### Brief
Repeat nothing but the lines below running from the one containing "by MUI Menu)" to the one containing "Completed: Fix AG". Keep both end lines.

### Provided material

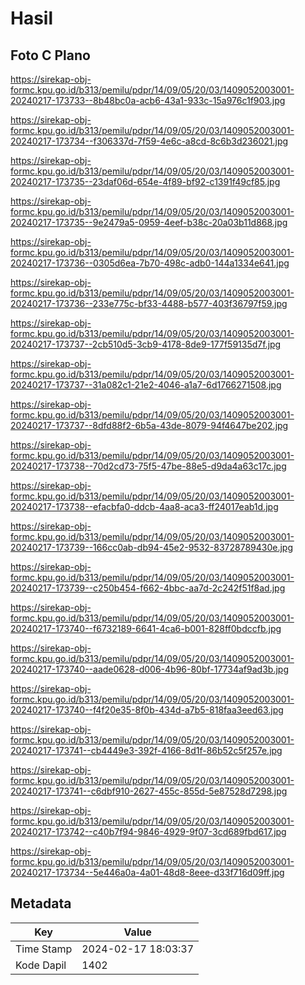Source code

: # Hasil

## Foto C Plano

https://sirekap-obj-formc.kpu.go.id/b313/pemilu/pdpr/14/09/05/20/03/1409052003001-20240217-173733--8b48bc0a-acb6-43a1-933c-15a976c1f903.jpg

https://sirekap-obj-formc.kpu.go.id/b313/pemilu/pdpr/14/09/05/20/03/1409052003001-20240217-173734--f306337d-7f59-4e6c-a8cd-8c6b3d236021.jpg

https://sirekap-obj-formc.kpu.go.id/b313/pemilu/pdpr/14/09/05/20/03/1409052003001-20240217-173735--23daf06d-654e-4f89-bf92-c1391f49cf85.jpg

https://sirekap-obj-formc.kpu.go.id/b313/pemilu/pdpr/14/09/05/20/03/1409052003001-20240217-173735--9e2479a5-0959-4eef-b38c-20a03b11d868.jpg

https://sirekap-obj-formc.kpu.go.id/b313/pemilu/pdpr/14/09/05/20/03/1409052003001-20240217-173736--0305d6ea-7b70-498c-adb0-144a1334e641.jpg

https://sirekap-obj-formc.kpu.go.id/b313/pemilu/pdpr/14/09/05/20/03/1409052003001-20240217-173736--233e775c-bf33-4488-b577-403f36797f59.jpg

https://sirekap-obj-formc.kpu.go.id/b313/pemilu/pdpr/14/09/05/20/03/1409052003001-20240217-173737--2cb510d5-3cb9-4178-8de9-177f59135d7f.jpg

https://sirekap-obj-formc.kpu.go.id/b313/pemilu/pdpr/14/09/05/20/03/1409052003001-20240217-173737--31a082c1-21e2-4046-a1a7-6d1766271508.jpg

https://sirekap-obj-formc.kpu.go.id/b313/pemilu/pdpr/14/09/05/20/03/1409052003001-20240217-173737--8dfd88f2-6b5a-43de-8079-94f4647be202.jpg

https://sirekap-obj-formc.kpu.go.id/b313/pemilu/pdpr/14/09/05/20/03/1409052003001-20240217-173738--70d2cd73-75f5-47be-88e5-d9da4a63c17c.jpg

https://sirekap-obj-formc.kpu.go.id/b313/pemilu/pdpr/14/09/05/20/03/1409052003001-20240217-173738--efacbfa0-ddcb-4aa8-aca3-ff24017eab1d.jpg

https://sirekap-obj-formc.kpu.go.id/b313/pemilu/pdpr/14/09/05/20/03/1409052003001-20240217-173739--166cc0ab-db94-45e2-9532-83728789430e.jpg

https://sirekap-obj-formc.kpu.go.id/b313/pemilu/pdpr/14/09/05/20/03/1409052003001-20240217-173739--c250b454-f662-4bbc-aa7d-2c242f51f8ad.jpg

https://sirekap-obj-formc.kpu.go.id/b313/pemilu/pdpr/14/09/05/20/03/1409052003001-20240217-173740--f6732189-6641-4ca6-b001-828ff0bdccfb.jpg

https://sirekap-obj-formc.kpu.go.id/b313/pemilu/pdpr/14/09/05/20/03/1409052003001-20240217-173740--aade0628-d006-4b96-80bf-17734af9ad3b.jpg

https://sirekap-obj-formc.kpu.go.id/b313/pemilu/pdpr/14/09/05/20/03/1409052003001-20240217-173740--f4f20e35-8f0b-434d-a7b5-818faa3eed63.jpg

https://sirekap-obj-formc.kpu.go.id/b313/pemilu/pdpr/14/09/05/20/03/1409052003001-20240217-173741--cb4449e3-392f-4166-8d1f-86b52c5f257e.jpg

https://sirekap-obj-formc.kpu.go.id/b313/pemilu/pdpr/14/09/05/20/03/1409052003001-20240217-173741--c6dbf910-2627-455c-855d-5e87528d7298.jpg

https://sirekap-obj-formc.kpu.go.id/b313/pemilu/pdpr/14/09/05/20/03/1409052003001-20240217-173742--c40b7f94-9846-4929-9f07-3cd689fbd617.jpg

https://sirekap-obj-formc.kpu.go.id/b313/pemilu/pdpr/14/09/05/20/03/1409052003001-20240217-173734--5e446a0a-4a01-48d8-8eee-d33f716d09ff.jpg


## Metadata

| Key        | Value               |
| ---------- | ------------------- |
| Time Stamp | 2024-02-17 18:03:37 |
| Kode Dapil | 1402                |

* * *

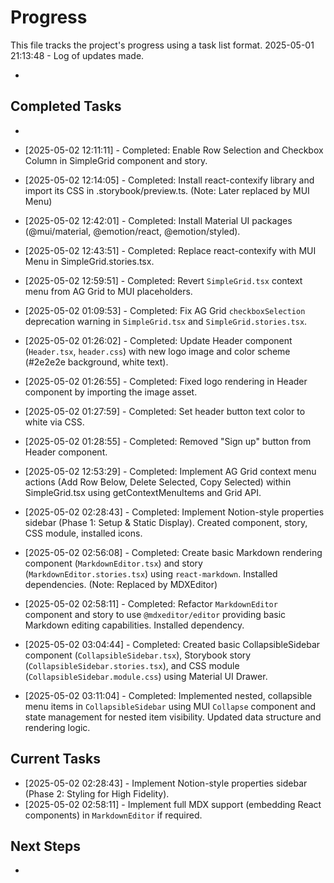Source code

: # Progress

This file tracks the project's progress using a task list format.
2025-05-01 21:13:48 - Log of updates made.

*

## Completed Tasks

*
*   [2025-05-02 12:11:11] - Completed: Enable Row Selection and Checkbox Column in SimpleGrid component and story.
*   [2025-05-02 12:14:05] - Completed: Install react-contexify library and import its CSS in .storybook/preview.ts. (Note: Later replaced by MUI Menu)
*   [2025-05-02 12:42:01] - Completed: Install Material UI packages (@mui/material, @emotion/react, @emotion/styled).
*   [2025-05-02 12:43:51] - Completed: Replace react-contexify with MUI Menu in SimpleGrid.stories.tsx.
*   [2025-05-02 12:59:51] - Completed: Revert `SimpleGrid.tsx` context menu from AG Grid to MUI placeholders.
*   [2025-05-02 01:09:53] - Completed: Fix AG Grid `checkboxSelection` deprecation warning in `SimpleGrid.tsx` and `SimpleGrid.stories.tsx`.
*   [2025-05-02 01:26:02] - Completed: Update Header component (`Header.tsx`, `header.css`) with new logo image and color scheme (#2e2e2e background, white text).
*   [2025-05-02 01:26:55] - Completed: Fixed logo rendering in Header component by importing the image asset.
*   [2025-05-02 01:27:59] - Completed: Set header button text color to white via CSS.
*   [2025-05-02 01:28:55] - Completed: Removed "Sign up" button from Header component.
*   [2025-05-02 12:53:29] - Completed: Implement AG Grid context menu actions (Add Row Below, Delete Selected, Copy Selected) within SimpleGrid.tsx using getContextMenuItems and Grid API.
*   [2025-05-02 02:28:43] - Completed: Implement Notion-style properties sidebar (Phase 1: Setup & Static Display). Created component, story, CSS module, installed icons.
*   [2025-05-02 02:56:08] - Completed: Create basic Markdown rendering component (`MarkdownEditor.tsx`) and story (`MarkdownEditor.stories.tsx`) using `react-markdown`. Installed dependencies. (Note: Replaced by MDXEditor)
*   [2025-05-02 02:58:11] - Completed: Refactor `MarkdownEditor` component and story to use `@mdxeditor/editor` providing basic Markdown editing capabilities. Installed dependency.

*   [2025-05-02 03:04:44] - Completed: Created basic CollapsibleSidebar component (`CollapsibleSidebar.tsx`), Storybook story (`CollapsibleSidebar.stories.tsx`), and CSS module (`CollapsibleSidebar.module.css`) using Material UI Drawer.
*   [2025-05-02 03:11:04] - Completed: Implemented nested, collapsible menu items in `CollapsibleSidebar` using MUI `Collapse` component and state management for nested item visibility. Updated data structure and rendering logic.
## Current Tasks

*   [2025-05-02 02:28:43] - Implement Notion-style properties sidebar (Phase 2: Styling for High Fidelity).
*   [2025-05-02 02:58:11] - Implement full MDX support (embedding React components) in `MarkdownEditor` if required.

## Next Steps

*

### Answer section
*   [2025-05-02 12:14:05] - Completed: Install react-contexify library and import its CSS in .storybook/preview.ts. (Note: Later replaced by MUI Menu)
*   [2025-05-02 12:42:01] - Completed: Install Material UI packages (@mui/material, @emotion/react, @emotion/styled).
*   [2025-05-02 12:43:51] - Completed: Replace react-contexify with MUI Menu in SimpleGrid.stories.tsx.
*   [2025-05-02 12:59:51] - Completed: Revert `SimpleGrid.tsx` context menu from AG Grid to MUI placeholders.
*   [2025-05-02 01:09:53] - Completed: Fix AG Grid `checkboxSelection` deprecation warning in `SimpleGrid.tsx` and `SimpleGrid.stories.tsx`.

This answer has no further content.